• _Requirement_: The lines from the start of the records through the one containing "Feature importance provides" are to be transcribed exactly, and nothing else.

• _Task data_:
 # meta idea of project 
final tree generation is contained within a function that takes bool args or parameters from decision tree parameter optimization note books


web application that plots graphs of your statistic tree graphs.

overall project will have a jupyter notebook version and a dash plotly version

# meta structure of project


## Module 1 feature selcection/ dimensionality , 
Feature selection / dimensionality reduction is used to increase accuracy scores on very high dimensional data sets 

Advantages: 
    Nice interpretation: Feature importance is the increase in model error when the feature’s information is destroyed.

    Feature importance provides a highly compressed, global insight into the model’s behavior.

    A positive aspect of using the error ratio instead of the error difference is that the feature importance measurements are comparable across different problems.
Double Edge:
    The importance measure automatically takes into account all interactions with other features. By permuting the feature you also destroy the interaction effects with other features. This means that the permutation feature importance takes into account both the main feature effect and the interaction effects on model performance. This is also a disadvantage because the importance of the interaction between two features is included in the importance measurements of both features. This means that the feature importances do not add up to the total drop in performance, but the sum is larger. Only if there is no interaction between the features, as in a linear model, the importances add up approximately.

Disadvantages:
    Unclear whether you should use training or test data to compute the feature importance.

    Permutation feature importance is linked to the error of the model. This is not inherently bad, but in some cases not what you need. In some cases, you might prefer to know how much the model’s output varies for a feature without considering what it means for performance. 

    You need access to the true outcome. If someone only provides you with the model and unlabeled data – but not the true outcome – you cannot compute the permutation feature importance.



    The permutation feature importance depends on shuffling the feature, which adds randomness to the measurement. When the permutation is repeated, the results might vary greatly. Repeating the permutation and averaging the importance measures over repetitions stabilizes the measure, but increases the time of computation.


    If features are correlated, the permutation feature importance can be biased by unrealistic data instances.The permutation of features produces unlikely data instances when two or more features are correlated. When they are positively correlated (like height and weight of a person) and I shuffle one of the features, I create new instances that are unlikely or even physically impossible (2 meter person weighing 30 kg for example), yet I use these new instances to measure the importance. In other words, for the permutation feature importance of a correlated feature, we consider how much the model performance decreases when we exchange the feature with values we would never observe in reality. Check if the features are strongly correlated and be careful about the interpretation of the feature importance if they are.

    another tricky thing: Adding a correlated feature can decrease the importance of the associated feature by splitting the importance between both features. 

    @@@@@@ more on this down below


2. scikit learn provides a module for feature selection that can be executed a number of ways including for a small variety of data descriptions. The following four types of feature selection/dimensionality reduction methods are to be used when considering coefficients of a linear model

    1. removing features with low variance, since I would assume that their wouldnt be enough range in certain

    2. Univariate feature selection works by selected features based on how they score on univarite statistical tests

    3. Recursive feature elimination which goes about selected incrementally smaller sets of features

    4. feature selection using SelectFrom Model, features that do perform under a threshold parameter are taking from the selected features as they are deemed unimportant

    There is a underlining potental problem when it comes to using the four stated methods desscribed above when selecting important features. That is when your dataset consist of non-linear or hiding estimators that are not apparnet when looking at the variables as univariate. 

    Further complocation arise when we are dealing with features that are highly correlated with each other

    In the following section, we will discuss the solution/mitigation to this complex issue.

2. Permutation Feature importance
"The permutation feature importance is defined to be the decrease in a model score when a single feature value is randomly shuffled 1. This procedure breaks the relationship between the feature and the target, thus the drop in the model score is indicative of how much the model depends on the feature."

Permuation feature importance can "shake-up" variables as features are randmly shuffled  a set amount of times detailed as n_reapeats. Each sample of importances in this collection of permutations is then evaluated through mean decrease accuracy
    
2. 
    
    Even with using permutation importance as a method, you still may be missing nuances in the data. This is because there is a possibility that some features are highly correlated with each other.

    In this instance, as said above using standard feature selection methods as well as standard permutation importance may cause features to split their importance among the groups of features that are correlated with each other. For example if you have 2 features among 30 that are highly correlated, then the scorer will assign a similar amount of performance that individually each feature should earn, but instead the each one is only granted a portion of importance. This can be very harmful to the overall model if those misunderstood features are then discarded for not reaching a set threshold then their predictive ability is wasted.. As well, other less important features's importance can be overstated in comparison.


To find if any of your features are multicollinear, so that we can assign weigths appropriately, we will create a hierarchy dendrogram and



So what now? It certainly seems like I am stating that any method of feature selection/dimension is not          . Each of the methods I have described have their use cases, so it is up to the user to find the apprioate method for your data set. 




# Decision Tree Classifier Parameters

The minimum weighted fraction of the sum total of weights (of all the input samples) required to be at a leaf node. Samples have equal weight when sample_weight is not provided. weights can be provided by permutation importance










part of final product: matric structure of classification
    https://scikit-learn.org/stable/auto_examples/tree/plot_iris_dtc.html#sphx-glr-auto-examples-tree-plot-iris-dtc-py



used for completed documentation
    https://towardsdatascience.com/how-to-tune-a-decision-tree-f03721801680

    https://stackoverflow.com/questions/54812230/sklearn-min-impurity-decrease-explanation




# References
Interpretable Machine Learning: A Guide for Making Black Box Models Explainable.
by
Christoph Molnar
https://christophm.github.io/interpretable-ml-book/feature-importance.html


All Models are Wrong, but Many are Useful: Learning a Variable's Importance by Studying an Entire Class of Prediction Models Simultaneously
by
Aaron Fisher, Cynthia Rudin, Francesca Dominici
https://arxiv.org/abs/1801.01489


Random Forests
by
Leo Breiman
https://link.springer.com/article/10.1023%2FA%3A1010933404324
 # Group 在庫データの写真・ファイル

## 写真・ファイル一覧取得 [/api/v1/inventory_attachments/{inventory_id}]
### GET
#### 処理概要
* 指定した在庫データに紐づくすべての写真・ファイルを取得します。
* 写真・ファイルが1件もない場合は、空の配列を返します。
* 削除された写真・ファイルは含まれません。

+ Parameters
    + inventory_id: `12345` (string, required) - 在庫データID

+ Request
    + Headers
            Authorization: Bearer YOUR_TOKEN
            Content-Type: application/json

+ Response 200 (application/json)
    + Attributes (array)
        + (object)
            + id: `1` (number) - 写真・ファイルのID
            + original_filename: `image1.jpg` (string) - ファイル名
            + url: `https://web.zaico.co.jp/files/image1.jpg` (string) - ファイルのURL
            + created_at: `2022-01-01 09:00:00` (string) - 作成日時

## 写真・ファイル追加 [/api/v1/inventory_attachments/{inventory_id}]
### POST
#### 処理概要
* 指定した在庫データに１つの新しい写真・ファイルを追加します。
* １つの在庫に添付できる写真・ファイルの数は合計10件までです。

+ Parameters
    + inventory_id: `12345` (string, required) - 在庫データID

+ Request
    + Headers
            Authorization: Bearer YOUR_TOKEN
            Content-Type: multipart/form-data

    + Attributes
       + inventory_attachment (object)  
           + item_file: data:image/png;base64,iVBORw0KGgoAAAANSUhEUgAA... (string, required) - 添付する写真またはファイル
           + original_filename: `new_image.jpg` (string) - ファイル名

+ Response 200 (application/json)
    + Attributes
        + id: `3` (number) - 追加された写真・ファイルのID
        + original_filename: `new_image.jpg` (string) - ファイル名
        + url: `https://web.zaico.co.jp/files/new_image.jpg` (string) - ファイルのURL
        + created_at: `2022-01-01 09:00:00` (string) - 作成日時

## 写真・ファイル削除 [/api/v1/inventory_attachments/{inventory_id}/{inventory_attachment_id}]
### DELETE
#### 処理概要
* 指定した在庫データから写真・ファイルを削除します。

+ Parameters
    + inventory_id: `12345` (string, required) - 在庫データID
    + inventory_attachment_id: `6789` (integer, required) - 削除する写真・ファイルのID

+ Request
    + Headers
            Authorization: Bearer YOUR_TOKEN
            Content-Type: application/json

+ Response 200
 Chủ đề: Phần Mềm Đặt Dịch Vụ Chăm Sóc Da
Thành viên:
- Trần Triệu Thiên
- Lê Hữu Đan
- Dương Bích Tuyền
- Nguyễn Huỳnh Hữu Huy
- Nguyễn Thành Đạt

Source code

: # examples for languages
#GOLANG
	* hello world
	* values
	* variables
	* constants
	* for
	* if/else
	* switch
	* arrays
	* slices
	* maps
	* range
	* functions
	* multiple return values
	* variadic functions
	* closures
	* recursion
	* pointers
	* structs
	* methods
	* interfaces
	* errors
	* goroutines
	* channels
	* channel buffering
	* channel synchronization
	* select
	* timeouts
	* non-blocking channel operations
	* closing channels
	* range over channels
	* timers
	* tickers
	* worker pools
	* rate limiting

• _Response_:
 # meta idea of project 
final tree generation is contained within a function that takes bool args or parameters from decision tree parameter optimization note books


web application that plots graphs of your statistic tree graphs.

overall project will have a jupyter notebook version and a dash plotly version

# meta structure of project


## Module 1 feature selcection/ dimensionality , 
Feature selection / dimensionality reduction is used to increase accuracy scores on very high dimensional data sets 

Advantages: 
    Nice interpretation: Feature importance is the increase in model error when the feature’s information is destroyed.

    Feature importance provides a highly compressed, global insight into the model’s behavior.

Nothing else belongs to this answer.